トニーは、鎮静剤で眠らされ、ベッリーニ庭園へと運搬されましたが、さすがに大きな図体では、檻の中には入れられはせず、資料によると、森のある広いエリアの囲いの中で係の人から大切に飼育されたようでした。

しかし、トニーは庭園から脱走を試みます。当時を知る人によると、「トマセッリ通りをトニーが歩いていた、しばらくアスファルトに足跡が残っていた…:E una volta l' elefantessa provo' anche a scappare e percorse un pezzetto di strada, mi pare via Tomaselli, restarono per un po' di tempo le orme del suo passaggio sull'asfalto ,ve lo ricordate」…。

その為なのでしょう、脱走防止のため、囲いの周囲には溝が掘られ、上記の写真にも見られるように、足元には杭まで打たれることになってしまいます。

旧アルカラ広場(現ボルセッリーノ広場)
この辺りにサーカスのテントが立っていた

逃げ出したトニーが向かった先は、「アルカラ広場」に設営されたサーカス団のテント――現役の頃、ともに働いた二頭の象をはじめ、仲間たちのいる場所だったのかもしれません。

象はその巨体に似合わず、とても繊細で、群れで生きる動物です。囲われた狭い場所で、たった一頭で暮らす日々。訪れる人々には、懸命に芸を見せていたそうですが、日夜人の目にさらされ、日常的に子供たちからはパンや菓子が与えられていたというから、十分な食料と水があり、例え保護された場所であったとしても、トニーにとっては決して安住の住処(すみか)ではなかったのでしょう。ベッリーニ庭園に来て、わずか2年後、トニーは亡くなってしまいました。

亡くなったトニーを運び出す様子
郊外で火葬され、
その煙は町中に立ち上ったと伝えられている

「Mascalucia DOC」より

トニーの寄贈の背景には、サーカス側の「引退した動物の余生を町のシンボルとして過ごさせて欲しい」という意図と、市民の「町のマスコットである本物の象を間近で見たい」という熱い要望が合致したものでしたが、果たして、正しい選択だったのか。

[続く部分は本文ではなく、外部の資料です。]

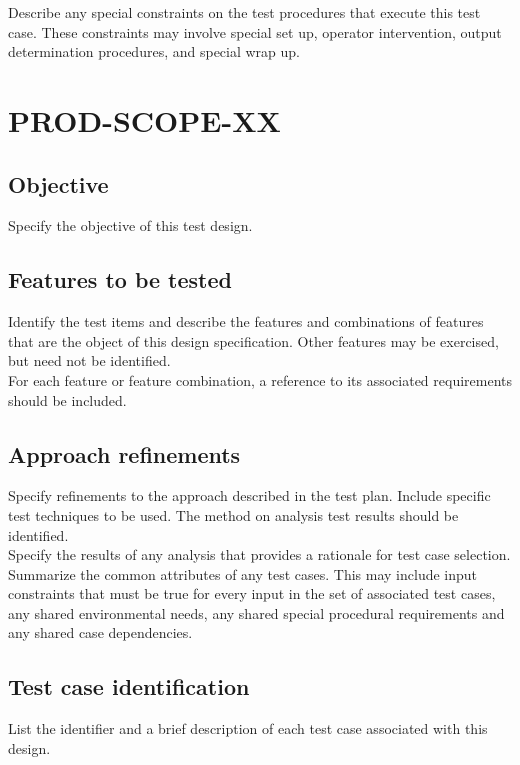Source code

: \documentclass[DM,lsstdraft,STS,toc]{lsstdoc}
\def\product{PROD}
\begin{document}
Describe any special constraints on the test procedures that execute this test case. These constraints may involve special set
up, operator intervention, output determination procedures, and special wrap up.


\section{\product-SCOPE-XX \label{sect:designid}}

\subsection{Objective \label{sect:designobj}}
Specify the objective of this test design.

\subsection{Features to be tested \label{sect:totest}}
Identify the test items and describe the features and combinations of features that are the object of this design
specification. Other features may be exercised, but need not be identified.\\
For each feature or feature combination, a reference to its associated requirements should be included.

\subsection{Approach refinements \label{sect:approach}}
Specify refinements to the approach described in the test plan. Include specific test techniques to be used.
The method on analysis test results should be identified.\\
Specify the results of any analysis that provides a rationale for test case selection.\\
Summarize the common attributes of any test cases. This may include input constraints that must be true for every input
in the set of associated test cases, any shared environmental needs, any shared special procedural requirements and any
shared case dependencies.

\subsection{Test case identification \label{sect:testcaselist}}
List the identifier and a brief description of each test case associated with this design.
\end{document}
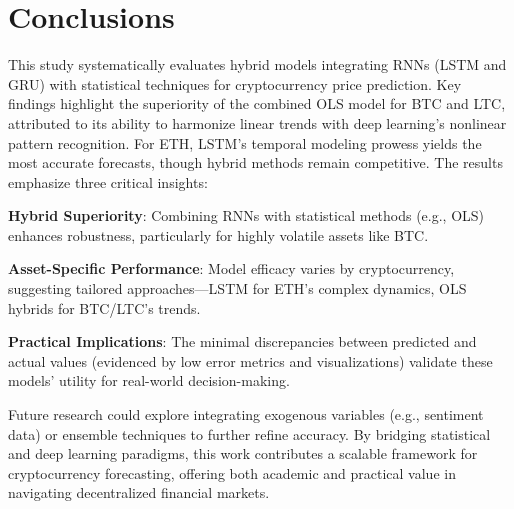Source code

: \documentclass{dsfe}
\begin{document}
\section{Conclusions}
This study systematically evaluates hybrid models integrating RNNs (LSTM and GRU) with statistical techniques for cryptocurrency price prediction. Key findings highlight the superiority of the combined OLS model for BTC and LTC, attributed to its ability to harmonize linear trends with deep learning’s nonlinear pattern recognition. For ETH, LSTM’s temporal modeling prowess yields the most accurate forecasts, though hybrid methods remain competitive. The results emphasize three critical insights:

\textbf{Hybrid Superiority}: Combining RNNs with statistical methods (e.g., OLS) enhances robustness, particularly for highly volatile assets like BTC.

\textbf{Asset-Specific Performance}: Model efficacy varies by cryptocurrency, suggesting tailored approaches—LSTM for ETH’s complex dynamics, OLS hybrids for BTC/LTC’s trends.

\textbf{Practical Implications}: The minimal discrepancies between predicted and actual values (evidenced by low error metrics and visualizations) validate these models’ utility for real-world decision-making.

Future research could explore integrating exogenous variables (e.g., sentiment data) or ensemble techniques to further refine accuracy. By bridging statistical and deep learning paradigms, this work contributes a scalable framework for cryptocurrency forecasting, offering both academic and practical value in navigating decentralized financial markets.



\end{document}
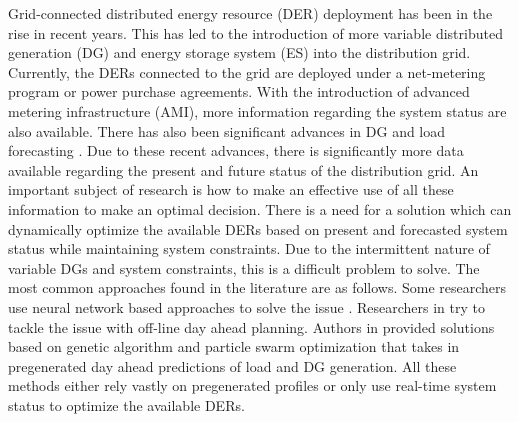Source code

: Grid-connected distributed energy resource (DER) deployment has been in the rise in recent years. This has led to the introduction of more variable distributed generation (DG) and energy storage system (ES) into the distribution grid. Currently, the DERs connected to the grid are deployed under a net-metering program or power purchase agreements. With the introduction of advanced metering infrastructure (AMI), more information regarding the system status are also available. There has also been significant advances in DG and load forecasting \cite{LOAD_FOR1,LOAD_FOR2,LOAD_FOR3,WInd_for_1,ospina2019forecasting}. Due to these recent advances, there is significantly more data available regarding the present and future status of the distribution grid. An important subject of research is how to make an effective use of all these information to make an optimal decision. There is a need for a solution which can dynamically optimize the available DERs based on present and forecasted system status while maintaining system constraints. Due to the intermittent nature of variable DGs and system constraints, this is a difficult problem to solve. The most common approaches found in the literature are as follows. Some researchers use neural network based approaches to solve the issue \cite{OFF_LINE_1}. Researchers in \cite{off_2,off_3,off_4} try to tackle the issue with off-line day ahead planning. Authors in \cite{ANEW1,ANEW2,ANEW3} provided solutions based on genetic algorithm and particle swarm optimization that takes in pregenerated day ahead predictions of load and DG generation. All these methods either rely vastly on pregenerated profiles or only use real-time system status to optimize the available DERs. 

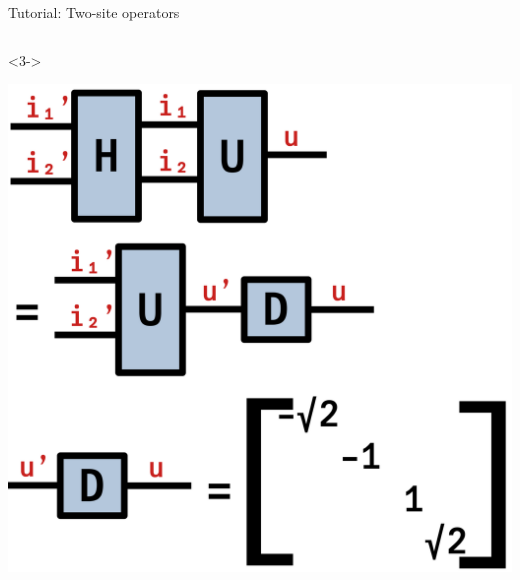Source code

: \begin{frame}[fragile]{Tutorial: Two-site operators}
\begin{columns}
\begin{column}{5cm}
\begin{onlyenv}<3->
\vspace*{0.0cm}
\begin{center}
\includegraphics[width=1.0\textwidth]{
  slides/assets/eigen_H.png
}
\end{center}
\vspace*{0.0cm}
\end{onlyenv}

\end{column}

\end{columns}

\end{frame}
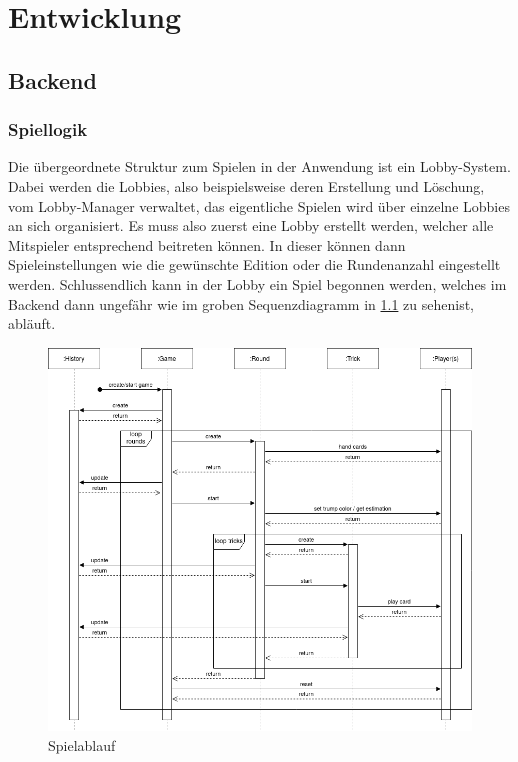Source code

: \chapter{Entwicklung}

\section{Backend}

\subsection{Spiellogik}

Die übergeordnete Struktur zum Spielen in der Anwendung ist ein Lobby-System. Dabei werden die Lobbies, also beispielsweise deren Erstellung und Löschung, vom Lobby-Manager verwaltet, das eigentliche Spielen wird über einzelne Lobbies an sich organisiert. Es muss also zuerst eine Lobby erstellt werden, welcher alle Mitspieler entsprechend beitreten können. In dieser können dann Spieleinstellungen wie die gewünschte Edition oder die Rundenanzahl eingestellt werden. Schlussendlich kann in der Lobby ein Spiel begonnen werden, welches im Backend dann ungefähr wie im groben Sequenzdiagramm in \cref{fig:game-flow} zu sehenist, abläuft.

\begin{figure}
	\includegraphics[width=\textwidth]{images/game-flow.png}
	\caption{Spielablauf}
	\label{fig:game-flow}
\end{figure}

かつてベッリーニ庭園に居たメネリクトニーは、人々から愛されはしたけれど、守られはしなかった……今だから、言えることかもしれないのだけれど…。

-続く-

余談

実はトニーの前に、ローマ市から「レモ」という象が贈られる計画がありました。しかしレモはシチリアへ向かう途上で死んでしまい、ベッリーニ庭園 には、用意された囲いだけが残りました。その場所に入ることになったのがトニーでした。

つまりカターニア市は偶然トニーを受け入れたのではなく、トニー以前から象を迎える計画――いわば「象プロジェクト」なるものが存在していたのでしょう。

カターニアに到着することがなかったレモについての記録は詳しく残っていませんが、都市の象徴として庭園に象を迎えようとした結果、少なくとも3頭の象が命を落とすことになりました。

ベッリーニ庭園のどこかで、象のモチーフや装飾を見つけた時は、単なるカターニアのシンボルというだけでなく、この3頭の象たちにも思いを馳せてみて下さい。